» Task objective
Transcribe the data. Leave out nothing.

» Supplied material
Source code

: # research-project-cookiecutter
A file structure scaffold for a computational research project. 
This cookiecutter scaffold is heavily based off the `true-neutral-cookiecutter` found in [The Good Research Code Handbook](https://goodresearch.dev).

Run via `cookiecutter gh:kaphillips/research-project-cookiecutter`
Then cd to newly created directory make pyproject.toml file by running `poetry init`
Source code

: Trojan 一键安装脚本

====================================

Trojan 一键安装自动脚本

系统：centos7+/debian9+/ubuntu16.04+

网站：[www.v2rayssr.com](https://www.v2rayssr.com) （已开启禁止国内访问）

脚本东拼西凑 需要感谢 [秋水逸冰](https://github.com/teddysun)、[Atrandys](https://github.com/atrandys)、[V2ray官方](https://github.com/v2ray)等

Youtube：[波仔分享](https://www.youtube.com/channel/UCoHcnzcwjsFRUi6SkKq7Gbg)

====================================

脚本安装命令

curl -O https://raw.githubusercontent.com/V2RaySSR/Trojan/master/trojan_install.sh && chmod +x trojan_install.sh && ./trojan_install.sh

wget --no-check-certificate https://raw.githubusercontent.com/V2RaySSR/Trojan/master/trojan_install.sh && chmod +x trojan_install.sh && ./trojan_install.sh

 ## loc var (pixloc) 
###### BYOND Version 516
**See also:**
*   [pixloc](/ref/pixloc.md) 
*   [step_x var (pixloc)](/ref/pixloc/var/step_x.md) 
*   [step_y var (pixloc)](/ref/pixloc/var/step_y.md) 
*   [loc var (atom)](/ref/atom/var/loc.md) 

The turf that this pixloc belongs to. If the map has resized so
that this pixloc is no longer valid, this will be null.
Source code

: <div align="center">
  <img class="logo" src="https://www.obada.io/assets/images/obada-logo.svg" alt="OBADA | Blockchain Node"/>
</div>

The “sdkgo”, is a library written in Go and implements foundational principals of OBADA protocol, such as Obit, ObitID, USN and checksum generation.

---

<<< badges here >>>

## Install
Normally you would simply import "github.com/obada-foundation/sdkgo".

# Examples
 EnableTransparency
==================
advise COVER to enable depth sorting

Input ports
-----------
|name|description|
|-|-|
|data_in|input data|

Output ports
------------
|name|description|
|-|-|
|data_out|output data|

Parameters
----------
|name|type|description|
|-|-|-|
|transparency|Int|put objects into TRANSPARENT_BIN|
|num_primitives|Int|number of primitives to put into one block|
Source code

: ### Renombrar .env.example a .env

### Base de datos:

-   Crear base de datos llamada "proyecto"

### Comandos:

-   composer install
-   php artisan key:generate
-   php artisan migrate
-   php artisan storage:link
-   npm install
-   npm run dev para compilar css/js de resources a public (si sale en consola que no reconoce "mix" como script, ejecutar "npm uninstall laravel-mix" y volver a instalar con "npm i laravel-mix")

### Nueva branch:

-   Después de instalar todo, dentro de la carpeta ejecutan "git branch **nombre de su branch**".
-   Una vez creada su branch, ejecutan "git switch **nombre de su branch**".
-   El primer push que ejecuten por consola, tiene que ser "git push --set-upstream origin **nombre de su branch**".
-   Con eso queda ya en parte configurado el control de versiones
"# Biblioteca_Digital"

» Task result
Source code

: # research-project-cookiecutter
A file structure scaffold for a computational research project. 
This cookiecutter scaffold is heavily based off the `true-neutral-cookiecutter` found in [The Good Research Code Handbook](https://goodresearch.dev).

Run via `cookiecutter gh:kaphillips/research-project-cookiecutter`
Then cd to newly created directory make pyproject.toml file by running `poetry init`
Source code

: Trojan 一键安装脚本

====================================

Trojan 一键安装自动脚本

系统：centos7+/debian9+/ubuntu16.04+

网站：[www.v2rayssr.com](https://www.v2rayssr.com) （已开启禁止国内访问）

脚本东拼西凑 需要感谢 [秋水逸冰](https://github.com/teddysun)、[Atrandys](https://github.com/atrandys)、[V2ray官方](https://github.com/v2ray)等

Youtube：[波仔分享](https://www.youtube.com/channel/UCoHcnzcwjsFRUi6SkKq7Gbg)

====================================

脚本安装命令

curl -O https://raw.githubusercontent.com/V2RaySSR/Trojan/master/trojan_install.sh && chmod +x trojan_install.sh && ./trojan_install.sh

wget --no-check-certificate https://raw.githubusercontent.com/V2RaySSR/Trojan/master/trojan_install.sh && chmod +x trojan_install.sh && ./trojan_install.sh

 ## loc var (pixloc) 
###### BYOND Version 516
**See also:**
*   [pixloc](/ref/pixloc.md) 
*   [step_x var (pixloc)](/ref/pixloc/var/step_x.md) 
*   [step_y var (pixloc)](/ref/pixloc/var/step_y.md) 
*   [loc var (atom)](/ref/atom/var/loc.md) 

The turf that this pixloc belongs to. If the map has resized so
that this pixloc is no longer valid, this will be null.
Source code

: <div align="center">
  <img class="logo" src="https://www.obada.io/assets/images/obada-logo.svg" alt="OBADA | Blockchain Node"/>
</div>

The “sdkgo”, is a library written in Go and implements foundational principals of OBADA protocol, such as Obit, ObitID, USN and checksum generation.

---

<<< badges here >>>

## Install
Normally you would simply import "github.com/obada-foundation/sdkgo".

# Examples
 EnableTransparency
==================
advise COVER to enable depth sorting

Input ports
-----------
|name|description|
|-|-|
|data_in|input data|

Output ports
------------
|name|description|
|-|-|
|data_out|output data|

Parameters
----------
|name|type|description|
|-|-|-|
|transparency|Int|put objects into TRANSPARENT_BIN|
|num_primitives|Int|number of primitives to put into one block|
Source code

: ### Renombrar .env.example a .env

### Base de datos:

-   Crear base de datos llamada "proyecto"

### Comandos:

-   composer install
-   php artisan key:generate
-   php artisan migrate
-   php artisan storage:link
-   npm install
-   npm run dev para compilar css/js de resources a public (si sale en consola que no reconoce "mix" como script, ejecutar "npm uninstall laravel-mix" y volver a instalar con "npm i laravel-mix")

### Nueva branch:

-   Después de instalar todo, dentro de la carpeta ejecutan "git branch **nombre de su branch**".
-   Una vez creada su branch, ejecutan "git switch **nombre de su branch**".
-   El primer push que ejecuten por consola, tiene que ser "git push --set-upstream origin **nombre de su branch**".
-   Con eso queda ya en parte configurado el control de versiones
"# Biblioteca_Digital"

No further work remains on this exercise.